Santo Domingo.– El exdiplomático haitiano Edwin Paraison calificó como una forma de “castigo colectivo” la reciente decisión del gobierno de Estados Unidos de suspender temporalmente la emisión de visados a ciudadanos haitianos, advirtiendo que esta medida no resolverá la crisis humanitaria en su país, sino que la empeorará.
“Cerrar los canales legales no detiene la migración, la hace más peligrosa (…) Castigar colectivamente a su población migrante no resuelve los problemas, los agrava”, afirmó Paraison, quien también dirige la Fundación Zile.
Según el exfuncionario, esta decisión implicará la interrupción de procesos legales de migración, dejando a muchas familias separadas, parejas distanciadas y personas en riesgo sin opciones seguras de protección. Asimismo, alertó sobre un posible aumento en el uso de rutas migratorias irregulares, lo que expone a los haitianos a redes de tráfico humano, abusos y deportaciones arbitrarias.

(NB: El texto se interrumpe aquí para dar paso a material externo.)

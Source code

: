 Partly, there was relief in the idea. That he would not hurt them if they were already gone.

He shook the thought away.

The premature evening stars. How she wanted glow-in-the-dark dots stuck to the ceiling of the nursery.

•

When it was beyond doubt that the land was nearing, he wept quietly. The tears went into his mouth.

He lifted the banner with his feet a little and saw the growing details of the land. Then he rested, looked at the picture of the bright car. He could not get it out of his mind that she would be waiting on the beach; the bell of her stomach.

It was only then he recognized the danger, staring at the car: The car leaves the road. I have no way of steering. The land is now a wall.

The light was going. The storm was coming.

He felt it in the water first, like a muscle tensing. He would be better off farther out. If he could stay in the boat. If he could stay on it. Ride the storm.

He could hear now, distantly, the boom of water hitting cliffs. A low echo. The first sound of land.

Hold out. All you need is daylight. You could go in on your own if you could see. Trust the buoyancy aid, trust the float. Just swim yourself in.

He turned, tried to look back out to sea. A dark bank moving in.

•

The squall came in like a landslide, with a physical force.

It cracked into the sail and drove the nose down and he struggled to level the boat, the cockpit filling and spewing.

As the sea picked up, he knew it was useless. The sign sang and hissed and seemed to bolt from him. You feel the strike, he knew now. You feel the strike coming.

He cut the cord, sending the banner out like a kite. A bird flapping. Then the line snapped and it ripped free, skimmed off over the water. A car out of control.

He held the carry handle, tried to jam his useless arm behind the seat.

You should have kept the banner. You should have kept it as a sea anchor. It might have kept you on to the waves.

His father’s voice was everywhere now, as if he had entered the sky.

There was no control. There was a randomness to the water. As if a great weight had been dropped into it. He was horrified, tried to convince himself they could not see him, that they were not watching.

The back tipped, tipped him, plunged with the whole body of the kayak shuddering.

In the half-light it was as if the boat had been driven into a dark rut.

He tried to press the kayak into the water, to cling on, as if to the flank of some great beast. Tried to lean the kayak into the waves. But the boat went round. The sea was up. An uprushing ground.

Paraison criticó el carácter unilateral de la medida y aseguró que negar el ingreso por razones de nacionalidad, sin evaluar caso por caso, constituye una forma de discriminación colectiva y una violación a los compromisos internacionales de derechos humanos y protección de refugiados.
Finalmente, instó a Washington a revisar su política migratoria hacia Haití y adoptar un enfoque más humano y coherente con los valores democráticos que promueve. También pidió a la comunidad internacional asumir una postura solidaria y tomar acciones concretas frente a la crisis en Haití.